- [ACTION ITEM] Return the lines below in which the string "print" occurs.

Dataset entries:

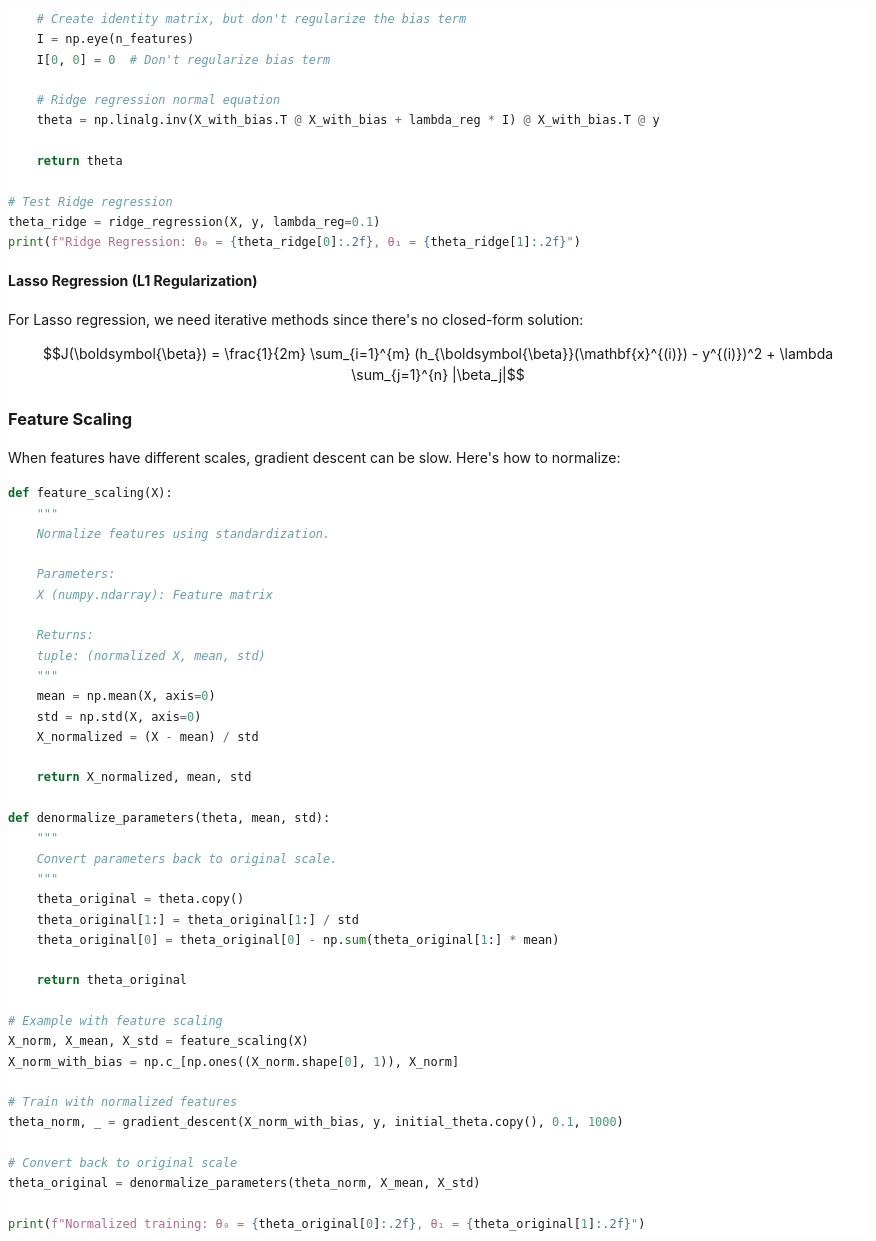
 ```python
    # Create identity matrix, but don't regularize the bias term
    I = np.eye(n_features)
    I[0, 0] = 0  # Don't regularize bias term
    
    # Ridge regression normal equation
    theta = np.linalg.inv(X_with_bias.T @ X_with_bias + lambda_reg * I) @ X_with_bias.T @ y
    
    return theta

# Test Ridge regression
theta_ridge = ridge_regression(X, y, lambda_reg=0.1)
print(f"Ridge Regression: θ₀ = {theta_ridge[0]:.2f}, θ₁ = {theta_ridge[1]:.2f}")
```

#### Lasso Regression (L1 Regularization)

For Lasso regression, we need iterative methods since there's no closed-form solution:

$$J(\boldsymbol{\beta}) = \frac{1}{2m} \sum_{i=1}^{m} (h_{\boldsymbol{\beta}}(\mathbf{x}^{(i)}) - y^{(i)})^2 + \lambda \sum_{j=1}^{n} |\beta_j|$$

### Feature Scaling

When features have different scales, gradient descent can be slow. Here's how to normalize:

```python
def feature_scaling(X):
    """
    Normalize features using standardization.
    
    Parameters:
    X (numpy.ndarray): Feature matrix
    
    Returns:
    tuple: (normalized X, mean, std)
    """
    mean = np.mean(X, axis=0)
    std = np.std(X, axis=0)
    X_normalized = (X - mean) / std
    
    return X_normalized, mean, std

def denormalize_parameters(theta, mean, std):
    """
    Convert parameters back to original scale.
    """
    theta_original = theta.copy()
    theta_original[1:] = theta_original[1:] / std
    theta_original[0] = theta_original[0] - np.sum(theta_original[1:] * mean)
    
    return theta_original

# Example with feature scaling
X_norm, X_mean, X_std = feature_scaling(X)
X_norm_with_bias = np.c_[np.ones((X_norm.shape[0], 1)), X_norm]

# Train with normalized features
theta_norm, _ = gradient_descent(X_norm_with_bias, y, initial_theta.copy(), 0.1, 1000)

# Convert back to original scale
theta_original = denormalize_parameters(theta_norm, X_mean, X_std)

print(f"Normalized training: θ₀ = {theta_original[0]:.2f}, θ₁ = {theta_original[1]:.2f}")
```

- [TASK RESPONSE]
print(f"Ridge Regression: θ₀ = {theta_ridge[0]:.2f}, θ₁ = {theta_ridge[1]:.2f}")
print(f"Normalized training: θ₀ = {theta_original[0]:.2f}, θ₁ = {theta_original[1]:.2f}")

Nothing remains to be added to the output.